:: What is expected ::
Please tally the lines in the data below that include the string "look", and reply with only the total.

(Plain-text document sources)
__________

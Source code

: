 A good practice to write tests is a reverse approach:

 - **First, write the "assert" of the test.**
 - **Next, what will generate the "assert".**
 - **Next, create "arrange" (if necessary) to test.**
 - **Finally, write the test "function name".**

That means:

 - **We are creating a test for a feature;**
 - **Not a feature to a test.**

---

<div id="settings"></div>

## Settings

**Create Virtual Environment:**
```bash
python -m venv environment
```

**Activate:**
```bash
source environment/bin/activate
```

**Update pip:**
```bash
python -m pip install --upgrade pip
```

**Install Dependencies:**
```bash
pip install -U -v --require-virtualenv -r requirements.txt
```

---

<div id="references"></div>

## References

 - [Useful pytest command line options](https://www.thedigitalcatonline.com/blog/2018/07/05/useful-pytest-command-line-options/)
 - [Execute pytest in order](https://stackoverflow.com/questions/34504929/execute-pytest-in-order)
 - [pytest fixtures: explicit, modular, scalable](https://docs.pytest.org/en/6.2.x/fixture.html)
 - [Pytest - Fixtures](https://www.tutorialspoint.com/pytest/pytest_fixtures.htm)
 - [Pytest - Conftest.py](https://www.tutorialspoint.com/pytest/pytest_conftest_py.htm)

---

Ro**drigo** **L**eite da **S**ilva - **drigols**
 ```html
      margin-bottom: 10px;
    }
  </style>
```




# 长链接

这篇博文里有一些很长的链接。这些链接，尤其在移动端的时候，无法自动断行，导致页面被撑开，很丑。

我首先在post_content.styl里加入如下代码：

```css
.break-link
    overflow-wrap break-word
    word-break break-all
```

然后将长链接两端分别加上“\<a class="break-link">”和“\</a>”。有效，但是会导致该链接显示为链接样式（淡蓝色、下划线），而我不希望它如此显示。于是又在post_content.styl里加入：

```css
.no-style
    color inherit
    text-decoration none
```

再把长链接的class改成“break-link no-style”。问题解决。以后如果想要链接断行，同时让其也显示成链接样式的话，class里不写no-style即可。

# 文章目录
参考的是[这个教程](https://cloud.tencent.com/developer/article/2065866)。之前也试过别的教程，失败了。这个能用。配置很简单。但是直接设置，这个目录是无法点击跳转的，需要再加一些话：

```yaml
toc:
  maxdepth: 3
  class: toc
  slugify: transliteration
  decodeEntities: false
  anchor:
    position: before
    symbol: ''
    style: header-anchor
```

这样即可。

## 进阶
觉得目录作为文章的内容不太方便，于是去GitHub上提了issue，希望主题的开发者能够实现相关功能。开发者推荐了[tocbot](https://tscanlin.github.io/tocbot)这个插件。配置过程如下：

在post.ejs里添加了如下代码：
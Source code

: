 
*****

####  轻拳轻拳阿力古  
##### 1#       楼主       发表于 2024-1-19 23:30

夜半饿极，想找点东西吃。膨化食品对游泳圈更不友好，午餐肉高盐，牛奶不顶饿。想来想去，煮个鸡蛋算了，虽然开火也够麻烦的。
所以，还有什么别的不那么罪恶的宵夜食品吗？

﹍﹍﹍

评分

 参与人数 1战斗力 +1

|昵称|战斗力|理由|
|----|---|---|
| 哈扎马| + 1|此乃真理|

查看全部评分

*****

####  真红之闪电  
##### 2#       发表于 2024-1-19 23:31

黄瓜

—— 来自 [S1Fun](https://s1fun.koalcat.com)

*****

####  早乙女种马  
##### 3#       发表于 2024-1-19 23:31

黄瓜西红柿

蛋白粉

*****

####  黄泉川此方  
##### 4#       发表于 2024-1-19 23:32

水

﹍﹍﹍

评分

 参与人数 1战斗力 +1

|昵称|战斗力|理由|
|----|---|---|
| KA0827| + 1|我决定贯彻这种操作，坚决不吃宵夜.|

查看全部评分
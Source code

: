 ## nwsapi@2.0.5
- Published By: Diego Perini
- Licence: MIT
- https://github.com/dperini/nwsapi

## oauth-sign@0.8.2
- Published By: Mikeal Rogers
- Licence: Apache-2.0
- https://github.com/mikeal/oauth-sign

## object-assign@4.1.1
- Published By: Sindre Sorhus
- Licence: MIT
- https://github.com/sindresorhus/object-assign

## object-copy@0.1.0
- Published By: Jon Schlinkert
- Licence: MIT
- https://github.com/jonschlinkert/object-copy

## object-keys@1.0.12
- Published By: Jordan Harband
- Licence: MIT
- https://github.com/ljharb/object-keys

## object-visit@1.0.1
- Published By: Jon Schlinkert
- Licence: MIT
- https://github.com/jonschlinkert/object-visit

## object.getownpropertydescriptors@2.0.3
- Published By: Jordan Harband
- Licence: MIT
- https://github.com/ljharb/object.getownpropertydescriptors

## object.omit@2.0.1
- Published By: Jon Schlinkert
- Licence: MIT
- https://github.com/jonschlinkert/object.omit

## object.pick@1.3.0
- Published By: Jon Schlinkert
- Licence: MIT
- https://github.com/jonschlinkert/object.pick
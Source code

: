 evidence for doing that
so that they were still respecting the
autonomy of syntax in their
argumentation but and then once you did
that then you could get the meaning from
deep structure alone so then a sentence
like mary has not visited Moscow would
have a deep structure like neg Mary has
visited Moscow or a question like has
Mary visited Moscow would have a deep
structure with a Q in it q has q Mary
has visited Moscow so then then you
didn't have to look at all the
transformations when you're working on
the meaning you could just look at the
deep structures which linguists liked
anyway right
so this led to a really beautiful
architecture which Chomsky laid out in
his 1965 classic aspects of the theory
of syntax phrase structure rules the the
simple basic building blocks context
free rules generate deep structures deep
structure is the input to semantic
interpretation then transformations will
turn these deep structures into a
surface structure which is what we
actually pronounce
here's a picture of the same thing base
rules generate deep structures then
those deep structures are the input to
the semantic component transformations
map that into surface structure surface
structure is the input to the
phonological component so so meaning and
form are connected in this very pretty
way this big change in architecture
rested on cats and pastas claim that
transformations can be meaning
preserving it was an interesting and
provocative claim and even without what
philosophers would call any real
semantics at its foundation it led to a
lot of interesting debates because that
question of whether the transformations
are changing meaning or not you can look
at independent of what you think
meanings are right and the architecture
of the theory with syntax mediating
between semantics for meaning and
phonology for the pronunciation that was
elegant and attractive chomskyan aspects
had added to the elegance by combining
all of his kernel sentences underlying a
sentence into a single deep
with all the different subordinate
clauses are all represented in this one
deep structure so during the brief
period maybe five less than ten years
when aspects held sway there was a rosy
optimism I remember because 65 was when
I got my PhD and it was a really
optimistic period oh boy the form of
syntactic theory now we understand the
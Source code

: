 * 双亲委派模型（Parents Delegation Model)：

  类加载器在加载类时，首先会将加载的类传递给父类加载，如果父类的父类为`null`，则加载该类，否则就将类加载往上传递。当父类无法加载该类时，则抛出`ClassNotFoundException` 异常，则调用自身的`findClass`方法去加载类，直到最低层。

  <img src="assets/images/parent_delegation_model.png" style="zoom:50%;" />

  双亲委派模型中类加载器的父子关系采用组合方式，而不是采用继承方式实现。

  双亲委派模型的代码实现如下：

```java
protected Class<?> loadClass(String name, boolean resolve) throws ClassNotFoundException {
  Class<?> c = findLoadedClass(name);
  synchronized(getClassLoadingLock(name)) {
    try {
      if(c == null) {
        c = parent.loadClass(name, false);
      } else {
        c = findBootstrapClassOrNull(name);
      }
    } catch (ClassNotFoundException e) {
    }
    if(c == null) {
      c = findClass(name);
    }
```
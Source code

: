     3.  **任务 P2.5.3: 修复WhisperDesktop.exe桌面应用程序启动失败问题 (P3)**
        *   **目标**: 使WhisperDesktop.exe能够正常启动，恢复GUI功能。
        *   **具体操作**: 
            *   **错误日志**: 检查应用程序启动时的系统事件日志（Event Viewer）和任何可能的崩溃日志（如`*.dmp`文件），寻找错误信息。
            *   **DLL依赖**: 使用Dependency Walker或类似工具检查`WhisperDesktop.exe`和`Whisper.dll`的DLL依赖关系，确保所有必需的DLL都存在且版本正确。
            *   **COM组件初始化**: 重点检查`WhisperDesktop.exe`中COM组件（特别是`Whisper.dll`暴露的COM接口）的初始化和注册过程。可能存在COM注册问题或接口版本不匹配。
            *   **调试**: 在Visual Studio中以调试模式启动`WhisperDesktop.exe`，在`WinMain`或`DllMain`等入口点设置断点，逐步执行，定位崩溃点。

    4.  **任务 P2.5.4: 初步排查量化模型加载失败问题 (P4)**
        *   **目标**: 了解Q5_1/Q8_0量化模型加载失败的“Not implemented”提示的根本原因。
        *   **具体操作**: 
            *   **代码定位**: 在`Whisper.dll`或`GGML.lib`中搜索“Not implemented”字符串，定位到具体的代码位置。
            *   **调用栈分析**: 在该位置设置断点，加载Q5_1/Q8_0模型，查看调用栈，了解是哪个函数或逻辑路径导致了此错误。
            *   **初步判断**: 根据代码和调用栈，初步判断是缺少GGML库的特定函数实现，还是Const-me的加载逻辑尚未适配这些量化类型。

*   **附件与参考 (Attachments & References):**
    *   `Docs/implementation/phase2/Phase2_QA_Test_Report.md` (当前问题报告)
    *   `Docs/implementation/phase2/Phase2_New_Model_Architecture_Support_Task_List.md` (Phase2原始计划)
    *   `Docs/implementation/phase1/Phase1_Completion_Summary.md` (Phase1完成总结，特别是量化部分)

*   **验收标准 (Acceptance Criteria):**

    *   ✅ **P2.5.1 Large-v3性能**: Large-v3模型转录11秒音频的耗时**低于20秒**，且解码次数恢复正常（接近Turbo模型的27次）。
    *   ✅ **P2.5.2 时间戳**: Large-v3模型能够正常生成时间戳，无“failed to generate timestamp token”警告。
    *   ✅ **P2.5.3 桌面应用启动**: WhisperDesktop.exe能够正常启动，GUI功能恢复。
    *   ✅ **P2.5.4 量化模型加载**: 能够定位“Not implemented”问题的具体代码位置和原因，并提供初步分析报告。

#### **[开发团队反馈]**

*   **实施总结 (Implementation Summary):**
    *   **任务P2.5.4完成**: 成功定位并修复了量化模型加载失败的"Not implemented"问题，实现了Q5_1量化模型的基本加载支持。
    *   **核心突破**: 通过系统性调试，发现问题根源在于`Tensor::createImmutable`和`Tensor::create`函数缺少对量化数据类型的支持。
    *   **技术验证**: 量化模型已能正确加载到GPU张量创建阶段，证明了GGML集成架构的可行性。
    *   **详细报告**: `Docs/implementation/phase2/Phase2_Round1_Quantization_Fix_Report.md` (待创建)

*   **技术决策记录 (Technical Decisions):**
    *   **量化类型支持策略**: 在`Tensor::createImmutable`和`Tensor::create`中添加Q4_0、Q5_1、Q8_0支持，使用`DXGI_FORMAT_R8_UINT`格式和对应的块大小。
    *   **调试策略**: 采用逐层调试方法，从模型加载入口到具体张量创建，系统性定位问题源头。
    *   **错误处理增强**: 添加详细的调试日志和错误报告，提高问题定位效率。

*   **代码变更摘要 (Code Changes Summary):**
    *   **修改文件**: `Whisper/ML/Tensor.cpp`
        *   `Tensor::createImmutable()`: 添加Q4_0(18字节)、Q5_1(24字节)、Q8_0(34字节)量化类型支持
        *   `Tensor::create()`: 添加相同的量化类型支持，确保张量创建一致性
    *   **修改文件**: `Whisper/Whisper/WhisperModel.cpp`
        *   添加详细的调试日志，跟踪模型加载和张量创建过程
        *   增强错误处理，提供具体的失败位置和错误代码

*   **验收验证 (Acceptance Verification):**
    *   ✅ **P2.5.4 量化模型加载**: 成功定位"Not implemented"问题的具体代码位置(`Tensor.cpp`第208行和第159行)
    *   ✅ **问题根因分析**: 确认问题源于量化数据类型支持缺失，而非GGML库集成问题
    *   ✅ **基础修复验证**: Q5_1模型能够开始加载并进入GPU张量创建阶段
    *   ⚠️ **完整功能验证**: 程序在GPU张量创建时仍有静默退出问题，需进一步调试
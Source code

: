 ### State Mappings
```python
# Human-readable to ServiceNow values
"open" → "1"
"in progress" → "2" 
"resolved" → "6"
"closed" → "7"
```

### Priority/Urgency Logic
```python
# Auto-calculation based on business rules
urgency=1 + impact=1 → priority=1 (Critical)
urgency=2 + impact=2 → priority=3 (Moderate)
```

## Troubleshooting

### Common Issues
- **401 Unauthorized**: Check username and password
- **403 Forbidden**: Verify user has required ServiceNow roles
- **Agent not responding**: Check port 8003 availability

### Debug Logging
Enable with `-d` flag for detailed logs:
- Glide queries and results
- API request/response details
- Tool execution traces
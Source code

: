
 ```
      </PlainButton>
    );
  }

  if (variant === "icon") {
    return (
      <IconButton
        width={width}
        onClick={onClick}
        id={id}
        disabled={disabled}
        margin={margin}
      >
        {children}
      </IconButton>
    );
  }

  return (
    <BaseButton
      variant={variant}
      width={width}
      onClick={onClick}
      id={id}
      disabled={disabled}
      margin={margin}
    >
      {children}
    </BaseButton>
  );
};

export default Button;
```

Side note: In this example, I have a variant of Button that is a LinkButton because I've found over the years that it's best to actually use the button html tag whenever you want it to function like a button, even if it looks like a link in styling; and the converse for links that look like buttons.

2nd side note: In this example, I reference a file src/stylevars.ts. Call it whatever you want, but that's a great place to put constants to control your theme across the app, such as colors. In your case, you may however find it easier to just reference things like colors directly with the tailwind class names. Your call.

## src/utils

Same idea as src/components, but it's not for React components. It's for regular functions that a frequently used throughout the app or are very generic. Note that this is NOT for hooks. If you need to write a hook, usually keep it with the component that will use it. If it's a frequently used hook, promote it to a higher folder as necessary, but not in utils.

__________

:: Reply ::
4